Dengan “isu” yang bagaikan angin puting beliung itu, negara adi daya yang memerlukan pasar bagi produk “industri”-nya, kini menyeret semua negara-bangsa, khususnya negara dan bangsa dunia ketiga untuk masuk dalam jaring-jaring itu. Dan, melupakan serta menepis identitas-identikan lokalnya. Identitas yang dicap dengan besi panas yang sulit dihapus sebagai identitas tradisional yang terbelakang dan anti kemajuan. Masyarakat negara dan bangsa dari dunia ketiga yang berkinginan untuk “memapaki” dan menyamakan posisi mereka dengan negara lainnya tentunya melihat ini sebagai peluang mewujudkan keinginannya untuk berperan serta dalam percaturan tingkat dunia, walaupun dengan resiko harus mampu bertahan menghadapi pusaran roda raksasa yang siap melindasnya. Percaturan ekonomi global pada kenyataanya bukan hanya melibatkan aspek ekonomi dan politik belaka, pada akhirnya melibatkan seluruha aspek dari pola kehidupan (life-style) masyarakatnya.

Umpan modernisasi yang sekian puluh tahun telah digulirkan telah berhasil menjerat ikan, kecil-kecil tapi banyak. Kini, umpan baru tentunya tidak terlalu sulit untuk ditawarkan. Karena ikannya telah mabuk dan tidak mampu lagi menunjuk arah angin secara benar. Efeknya cukup menarik: apa yang baik di negara adi daya (baca: Amerika dan Eropa) baik pula bagi kita, dan apa yang jelek di negeri adi daya wajarlah kalu kita pun mengalami hal yang sama. Maksudnya, bila ada kejelekan (penyimpangan) akibat suatu aktivitas pembangunan, sebagai contoh, menjadi wajar dan masih dianggap baik apabila hal itu pun terjadi di negara barat sana. Lebih gila lagi, kita sering bersikap sinis terhadap kebaikan yang sebagian dari kita lakukan dan pertahankan, sedangkan di barat terjadi sebaliknya, kita cenderung menganggap mereka sebagai kelompok ekstrim yang sok suci, sok moralis dan identitas sejenis. Dengan kata lain, globalisasi bukan lagi sikap bersama untuk terbuka terhadap setiap perbedaan yang dimiliki setiap negara dan bangsa sebagai bagian integral dari masyarakat dunia (ide luhur pluralisme). Melainkan adanya “pernekanan” baik secara langsung atau pun tidak langsung dari negara maju, negara adi daya, terhadap negara dan bangsa dunia ketiga untuk menerima dan menggunakan sistem nilai apa pun yang mereka miliki, berlaku di degara mereka. Dengan demikian, keberadaan sistem nilai dan produk budaya lokal, secara konskwensional, keberadaannya sangat terancam dan tertolak.

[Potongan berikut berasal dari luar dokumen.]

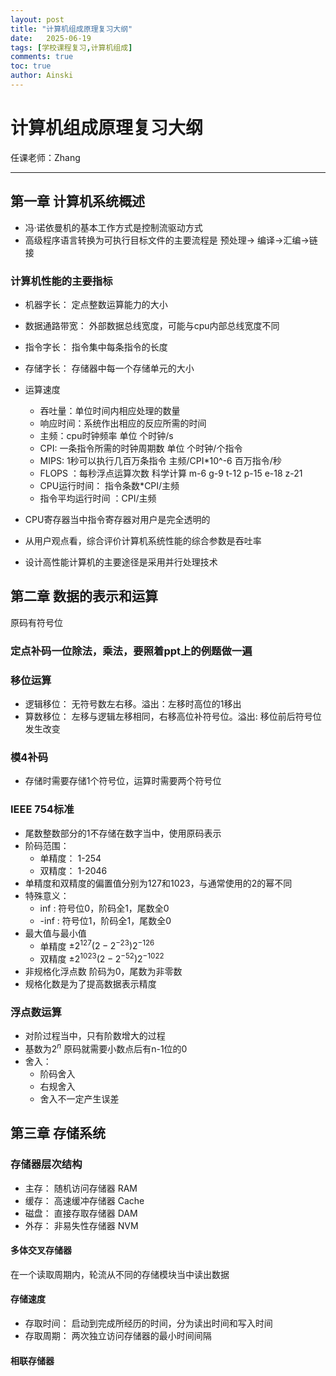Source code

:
 ```yaml
---
layout: post
title: "计算机组成原理复习大纲"
date:   2025-06-19
tags: [学校课程复习,计算机组成]
comments: true
toc: true
author: Ainski
---
```

# 计算机组成原理复习大纲
任课老师：Zhang

---
<!-- more -->
## 第一章 计算机系统概述
- 冯·诺依曼机的基本工作方式是控制流驱动方式
- 高级程序语言转换为可执行目标文件的主要流程是 预处理-> 编译->汇编->链接
### 计算机性能的主要指标

- 机器字长： 定点整数运算能力的大小
- 数据通路带宽： 外部数据总线宽度，可能与cpu内部总线宽度不同
- 指令字长： 指令集中每条指令的长度
- 存储字长： 存储器中每一个存储单元的大小
- 运算速度
  - 吞吐量：单位时间内相应处理的数量
  - 响应时间：系统作出相应的反应所需的时间
  - 主频：cpu时钟频率 单位 个时钟/s
  - CPI: 一条指令所需的时钟周期数 单位 个时钟/个指令
  - MIPS: 1秒可以执行几百万条指令 主频/CPI*10^-6 百万指令/秒
  - FLOPS ：每秒浮点运算次数 科学计算 m-6 g-9 t-12 p-15 e-18 z-21
  - CPU运行时间： 指令条数*CPI/主频 
  - 指令平均运行时间 ：CPI/主频

- CPU寄存器当中指令寄存器对用户是完全透明的
- 从用户观点看，综合评价计算机系统性能的综合参数是吞吐率
- 设计高性能计算机的主要途径是采用并行处理技术

## 第二章 数据的表示和运算
原码有符号位
### 定点补码一位除法，乘法，要照着ppt上的例题做一遍
### 移位运算
- 逻辑移位： 无符号数左右移。溢出：左移时高位的1移出
- 算数移位： 左移与逻辑左移相同，右移高位补符号位。溢出: 移位前后符号位发生改变
### 模4补码
- 存储时需要存储1个符号位，运算时需要两个符号位

### IEEE 754标准
- 尾数整数部分的1不存储在数字当中，使用原码表示
- 阶码范围：
  - 单精度： 1-254
  - 双精度： 1-2046
- 单精度和双精度的偏置值分别为127和1023，与通常使用的2的幂不同
- 特殊意义：
  - inf : 符号位0，阶码全1，尾数全0
  - -inf : 符号位1，阶码全1，尾数全0
- 最大值与最小值
  - 单精度 $\pm 2^{127}(2-2^{-23})   2^{-126}$ 
  - 双精度 $\pm 2^{1023}(2-2^{-52})   2^{-1022}$
- 非规格化浮点数 阶码为0，尾数为非零数
- 规格化数是为了提高数据表示精度
### 浮点数运算
- 对阶过程当中，只有阶数增大的过程
- 基数为$2^n$ 原码就需要小数点后有n-1位的0
- 舍入：
  - 阶码舍入
  - 右规舍入
  - 舍入不一定产生误差
## 第三章 存储系统
### 存储器层次结构
- 主存： 随机访问存储器 RAM
- 缓存： 高速缓冲存储器 Cache
- 磁盘： 直接存取存储器 DAM
- 外存： 非易失性存储器 NVM
#### 多体交叉存储器
在一个读取周期内，轮流从不同的存储模块当中读出数据
#### 存储速度
- 存取时间： 启动到完成所经历的时间，分为读出时间和写入时间
- 存取周期： 两次独立访问存储器的最小时间间隔

#### 相联存储器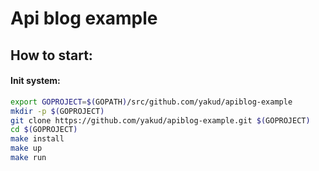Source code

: # Api blog example

## How to start:

#### Init system:
```sh
export GOPROJECT=$(GOPATH)/src/github.com/yakud/apiblog-example
mkdir -p $(GOPROJECT)
git clone https://github.com/yakud/apiblog-example.git $(GOPROJECT)
cd $(GOPROJECT)
make install
make up
make run
```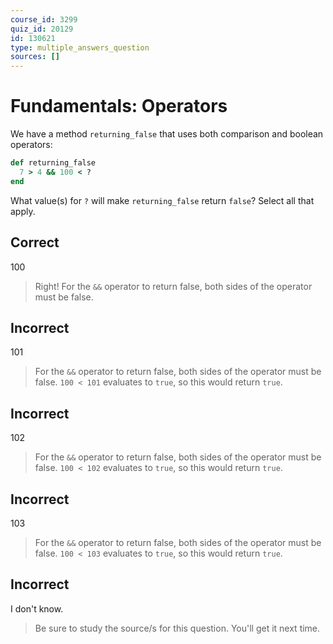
 ```yaml
---
course_id: 3299
quiz_id: 20129
id: 130621
type: multiple_answers_question
sources: []
---
```


# Fundamentals: Operators

We have a method `returning_false` that uses both comparison and boolean
operators:

```rb
def returning_false
  7 > 4 && 100 < ?
end
```

What value(s) for `?` will make `returning_false` return `false`? Select all
that apply.

## Correct

100

> Right! For the `&&` operator to return false, both sides of the operator must
> be false.

## Incorrect

101

> For the `&&` operator to return false, both sides of the operator must
> be false. `100 < 101` evaluates to `true`, so this would return `true`.

## Incorrect

102

> For the `&&` operator to return false, both sides of the operator must
> be false. `100 < 102` evaluates to `true`, so this would return `true`.

## Incorrect

103

> For the `&&` operator to return false, both sides of the operator must
> be false. `100 < 103` evaluates to `true`, so this would return `true`.

## Incorrect

I don't know.

> Be sure to study the source/s for this question. You'll get it next time.

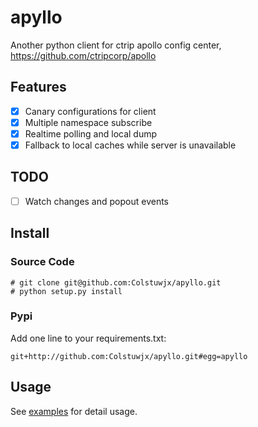 # apyllo

Another python client for ctrip apollo config center, https://github.com/ctripcorp/apollo

## Features

- [x] Canary configurations for client
- [x] Multiple namespace subscribe
- [x] Realtime polling and local dump
- [x] Fallback to local caches while server is unavailable

## TODO

- [ ] Watch changes and popout events

## Install

### Source Code

```
# git clone git@github.com:Colstuwjx/apyllo.git
# python setup.py install
```

### Pypi

Add one line to your requirements.txt:

```
git+http://github.com:Colstuwjx/apyllo.git#egg=apyllo
```

## Usage

See [examples](https://github.com/Colstuwjx/apyllo/blob/master/examples) for detail usage.
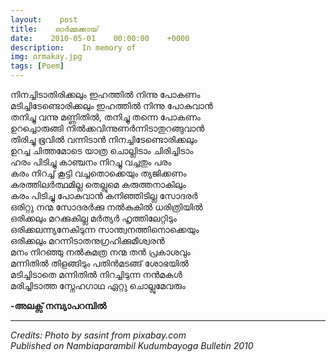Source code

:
 ```yaml
---
layout:    post
title:    ഓർമ്മക്കായ്
date:    2010-05-01    00:00:00    +0000
description:    In memory of
img: ormakay.jpg
tags: [Poem]
---
```


നിനച്ചിടാതിരിക്കലും ഇഹത്തിൽ നിന്നു പോകണം  
മടിച്ചിടേണ്ടൊരിക്കലും ഇഹത്തിൽ നിന്നു പോകുവാൻ  
തനിച്ചു വന്നു മണ്ണിതിൽ, തനിച്ചു തന്നെ പോകണം  
ഉറച്ചൊരുങ്ങി നിൽക്കവിന്നുണർന്നിടാതുറങ്ങുവാൻ  
തിരിച്ചു ഭൂവിൽ വന്നിടാൻ നിനച്ചിടേണ്ടൊരിക്കലും  
ഉറച്ച ചിത്തമോടെ യാത്ര ചൊല്ലിടാം ചിരിച്ചിടാം  
ഹരം പിടിച്ചു കാഞ്ചനം നിറച്ചു വച്ചതും പരം  
കരം നിറച്ച് കൂട്ടി വച്ചതൊക്കെയും ത്യജിക്കണം  
കരത്തിലർത്ഥമില്ല തെല്ലുമെ കരുത്തനാകിലും  
കരം പിടിച്ചു പോകുവാൻ കനിഞ്ഞിടില്ല സോദരർ  
ഒരിറ്റു നന്മ സോദരർക്കു നൽകുകിൽ ധരിത്രിയിൽ  
ഒരിക്കലും മറക്കുകില്ല മർത്യർ ഹൃത്തിലേറ്റിടും  
ഒരിക്കലന്ന്യനേകിടുന്ന സാന്ത്വനത്തിനൊക്കെയും  
ഒരിക്കലും മറന്നിടാതനുഗ്രഹിക്കുമീശ്വരൻ  
മനം നിറഞ്ഞു നൽകുമത്ര നന്മ തൻ പ്രകാശവും  
മന്നിതിൽ തിളങ്ങിടും പതിൻമടങ്ങ് ശോഭയിൽ  
മടിച്ചിടാതെ മന്നിതിൽ നിറച്ചിടുന്ന നൻമകൾ  
മരിച്ചിടാത്ത സ്നേഹഗാഥ ഏറ്റു ചൊല്ലുമേവരും  

**-അലക്സ് നമ്പ്യാപറമ്പിൽ**

----------
_Credits: Photo by sasint from pixabay.com_  
_Published on Nambiaparambil Kudumbayoga Bulletin 2010_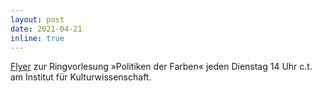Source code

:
 ```yaml
---
layout: post
date: 2021-04-21
inline: true
---
```


<a href="{{ site.baseurl }}/assets/pdf/2021_politiken-der-farben_rvl.pdf" target="_blank">Flyer</a> zur Ringvorlesung »Politiken der Farben« jeden Dienstag 14 Uhr c.t. am Institut für Kulturwissenschaft.
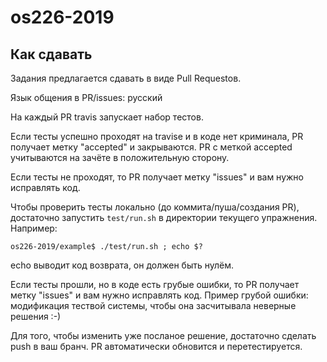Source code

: # os226-2019

## Как сдавать

Задания предлагается сдавать в виде Pull Requestов.

Язык общения в PR/issues: русский

На каждый PR travis запускает набор тестов.

Если тесты успешно проходят на travise и в коде нет криминала, PR получает метку "accepted" и закрываются.
PR с меткой accepted учитываются на зачёте в положительную сторону.

Если тесты не проходят, то PR получает метку "issues" и вам нужно исправлять код.

Чтобы проверить тесты локально (до коммита/пуша/создания PR), достаточно запустить `test/run.sh` в директории текущего упражнения.
Например:
```
os226-2019/example$ ./test/run.sh ; echo $?
```
echo выводит код возврата, он должен быть нулём.

Если тесты прошли, но в коде есть грубые ошибки, то PR получает метку "issues" и вам нужно исправлять код.
Пример грубой ошибки: модификация тествой системы, чтобы она засчитывала неверные решения :-)

Для того, чтобы изменить уже посланое решение, достаточно сделать push в ваш бранч.
PR автоматически обновится и перетестируется.
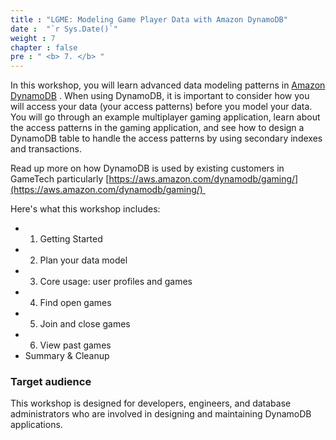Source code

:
 ```yaml
---
title : "LGME: Modeling Game Player Data with Amazon DynamoDB"
date :  "`r Sys.Date()`" 
weight : 7
chapter : false
pre : " <b> 7. </b> "
---
```


In this workshop, you will learn advanced data modeling patterns in [Amazon DynamoDB](https://docs.aws.amazon.com/amazondynamodb/latest/developerguide/Introduction.html) . When using DynamoDB, it is important to consider how you will access your data (your access patterns) before you model your data. You will go through an example multiplayer gaming application, learn about the access patterns in the gaming application, and see how to design a DynamoDB table to handle the access patterns by using secondary indexes and transactions.

Read up more on how DynamoDB is used by existing customers in GameTech particularly [https://aws.amazon.com/dynamodb/gaming/](https://aws.amazon.com/dynamodb/gaming/) 

Here's what this workshop includes:

- 1. Getting Started
- 2. Plan your data model
- 3. Core usage: user profiles and games
- 4. Find open games
- 5. Join and close games
- 6. View past games
- Summary & Cleanup

### Target audience

This workshop is designed for developers, engineers, and database administrators who are involved in designing and maintaining DynamoDB applications.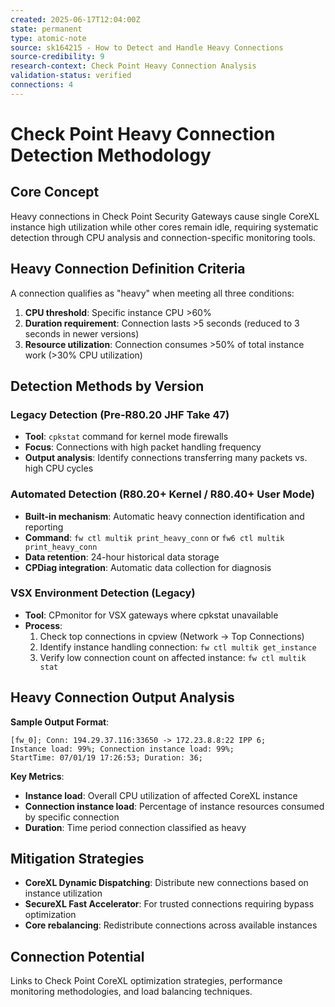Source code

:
 ```yaml
---
created: 2025-06-17T12:04:00Z
state: permanent
type: atomic-note
source: sk164215 - How to Detect and Handle Heavy Connections
source-credibility: 9
research-context: Check Point Heavy Connection Analysis
validation-status: verified
connections: 4
---
```


# Check Point Heavy Connection Detection Methodology

## Core Concept
Heavy connections in Check Point Security Gateways cause single CoreXL instance high utilization while other cores remain idle, requiring systematic detection through CPU analysis and connection-specific monitoring tools.

## Heavy Connection Definition Criteria
A connection qualifies as "heavy" when meeting all three conditions:
1. **CPU threshold**: Specific instance CPU >60%
2. **Duration requirement**: Connection lasts >5 seconds (reduced to 3 seconds in newer versions)
3. **Resource utilization**: Connection consumes >50% of total instance work (>30% CPU utilization)

## Detection Methods by Version

### Legacy Detection (Pre-R80.20 JHF Take 47)
- **Tool**: `cpkstat` command for kernel mode firewalls
- **Focus**: Connections with high packet handling frequency
- **Output analysis**: Identify connections transferring many packets vs. high CPU cycles

### Automated Detection (R80.20+ Kernel / R80.40+ User Mode)
- **Built-in mechanism**: Automatic heavy connection identification and reporting
- **Command**: `fw ctl multik print_heavy_conn` or `fw6 ctl multik print_heavy_conn`
- **Data retention**: 24-hour historical data storage
- **CPDiag integration**: Automatic data collection for diagnosis

### VSX Environment Detection (Legacy)
- **Tool**: CPmonitor for VSX gateways where cpkstat unavailable
- **Process**: 
  1. Check top connections in cpview (Network → Top Connections)
  2. Identify instance handling connection: `fw ctl multik get_instance`
  3. Verify low connection count on affected instance: `fw ctl multik stat`

## Heavy Connection Output Analysis
**Sample Output Format**:
```
[fw_0]; Conn: 194.29.37.116:33650 -> 172.23.8.8:22 IPP 6; 
Instance load: 99%; Connection instance load: 99%; 
StartTime: 07/01/19 17:26:53; Duration: 36;
```

**Key Metrics**:
- **Instance load**: Overall CPU utilization of affected CoreXL instance
- **Connection instance load**: Percentage of instance resources consumed by specific connection
- **Duration**: Time period connection classified as heavy

## Mitigation Strategies
- **CoreXL Dynamic Dispatching**: Distribute new connections based on instance utilization
- **SecureXL Fast Accelerator**: For trusted connections requiring bypass optimization
- **Core rebalancing**: Redistribute connections across available instances

## Connection Potential
Links to Check Point CoreXL optimization strategies, performance monitoring methodologies, and load balancing techniques.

Persoalan mendasar yang kini kita hadapi adalah hilangnya kepercayaan diri kita terhadap sistem nilai budaya kita sendiri. Kita sudah tidak lagi percaya bahwa kita masih bisa hidup dan melangkahkan kaki kita secara dinamis dan kreatif dengan apa yang kita miliki. Gejala ini bukan hanya menjangkit kaum tua, akan tetapi juga menjangkit kaum mudanya, khususnya kaum muda Sunda.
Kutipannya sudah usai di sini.